◆ Listed entries:
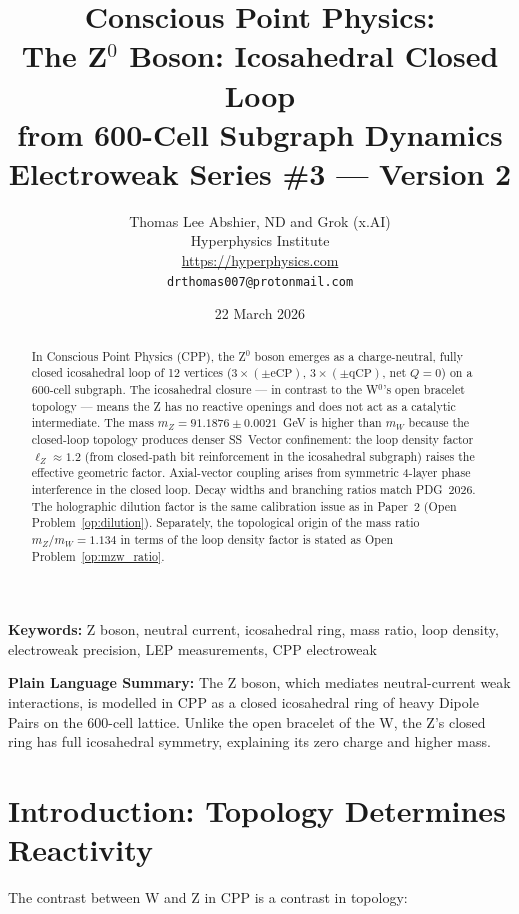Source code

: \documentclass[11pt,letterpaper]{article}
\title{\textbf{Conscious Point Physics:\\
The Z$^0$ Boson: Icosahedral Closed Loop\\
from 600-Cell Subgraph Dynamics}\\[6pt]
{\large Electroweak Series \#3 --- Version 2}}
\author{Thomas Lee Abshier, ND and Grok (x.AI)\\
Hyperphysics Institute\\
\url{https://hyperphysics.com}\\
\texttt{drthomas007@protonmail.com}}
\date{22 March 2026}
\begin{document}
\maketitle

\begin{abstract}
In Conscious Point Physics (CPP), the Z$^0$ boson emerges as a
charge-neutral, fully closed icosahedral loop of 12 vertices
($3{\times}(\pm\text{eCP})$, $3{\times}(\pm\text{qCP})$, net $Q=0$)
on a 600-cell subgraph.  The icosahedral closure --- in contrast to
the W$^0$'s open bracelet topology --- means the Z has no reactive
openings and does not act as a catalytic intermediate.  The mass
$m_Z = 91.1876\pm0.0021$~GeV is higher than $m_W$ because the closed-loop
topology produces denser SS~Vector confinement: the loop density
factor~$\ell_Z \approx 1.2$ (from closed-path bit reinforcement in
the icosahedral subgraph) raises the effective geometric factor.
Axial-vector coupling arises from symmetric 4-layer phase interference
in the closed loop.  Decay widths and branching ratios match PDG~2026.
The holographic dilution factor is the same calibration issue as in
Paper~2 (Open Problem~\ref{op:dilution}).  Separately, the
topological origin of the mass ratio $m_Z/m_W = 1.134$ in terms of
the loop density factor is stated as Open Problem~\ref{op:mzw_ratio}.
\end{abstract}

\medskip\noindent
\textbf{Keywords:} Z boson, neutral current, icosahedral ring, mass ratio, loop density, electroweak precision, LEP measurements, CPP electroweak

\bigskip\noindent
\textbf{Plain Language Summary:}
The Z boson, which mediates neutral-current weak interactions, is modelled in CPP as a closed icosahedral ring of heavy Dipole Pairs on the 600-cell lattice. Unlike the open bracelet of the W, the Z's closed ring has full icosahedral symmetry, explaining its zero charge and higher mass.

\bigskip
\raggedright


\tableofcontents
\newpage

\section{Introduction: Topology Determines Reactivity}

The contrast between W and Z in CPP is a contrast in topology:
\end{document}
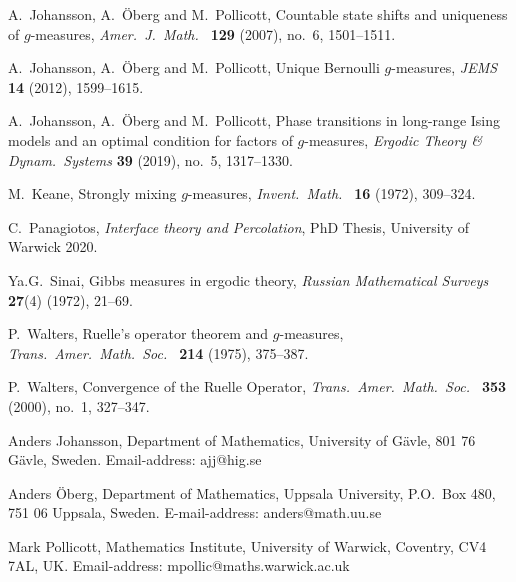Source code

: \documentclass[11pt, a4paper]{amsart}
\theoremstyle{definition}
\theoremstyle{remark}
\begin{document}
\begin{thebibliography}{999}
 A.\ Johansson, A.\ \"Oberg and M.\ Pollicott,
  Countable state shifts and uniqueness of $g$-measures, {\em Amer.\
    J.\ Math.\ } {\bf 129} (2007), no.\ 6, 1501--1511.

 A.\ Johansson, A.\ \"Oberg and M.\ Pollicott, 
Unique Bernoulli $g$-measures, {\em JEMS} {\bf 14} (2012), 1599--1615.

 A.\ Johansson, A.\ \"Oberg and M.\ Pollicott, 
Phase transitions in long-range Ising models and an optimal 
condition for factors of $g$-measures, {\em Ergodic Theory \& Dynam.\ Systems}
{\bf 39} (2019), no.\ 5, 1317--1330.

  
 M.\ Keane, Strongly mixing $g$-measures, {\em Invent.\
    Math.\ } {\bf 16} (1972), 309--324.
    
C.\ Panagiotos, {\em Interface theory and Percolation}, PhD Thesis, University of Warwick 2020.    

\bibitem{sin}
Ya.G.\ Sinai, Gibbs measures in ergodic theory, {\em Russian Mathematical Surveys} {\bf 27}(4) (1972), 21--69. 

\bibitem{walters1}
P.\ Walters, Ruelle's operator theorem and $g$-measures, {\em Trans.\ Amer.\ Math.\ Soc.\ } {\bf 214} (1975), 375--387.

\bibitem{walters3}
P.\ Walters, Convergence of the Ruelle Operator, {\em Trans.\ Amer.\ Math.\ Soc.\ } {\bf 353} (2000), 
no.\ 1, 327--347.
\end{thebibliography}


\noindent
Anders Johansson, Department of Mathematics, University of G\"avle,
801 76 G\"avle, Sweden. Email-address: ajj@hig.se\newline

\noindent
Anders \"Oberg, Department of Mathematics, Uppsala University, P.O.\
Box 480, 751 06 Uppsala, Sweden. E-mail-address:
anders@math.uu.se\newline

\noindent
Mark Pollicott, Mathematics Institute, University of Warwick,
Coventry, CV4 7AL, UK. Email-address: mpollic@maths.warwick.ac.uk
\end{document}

◆ Work request: When the word "Conscious" shows up in a line of the entries, pull that line out.

◆ Answer space:
\title{\textbf{Conscious Point Physics:\\
In Conscious Point Physics (CPP), the Z$^0$ boson emerges as a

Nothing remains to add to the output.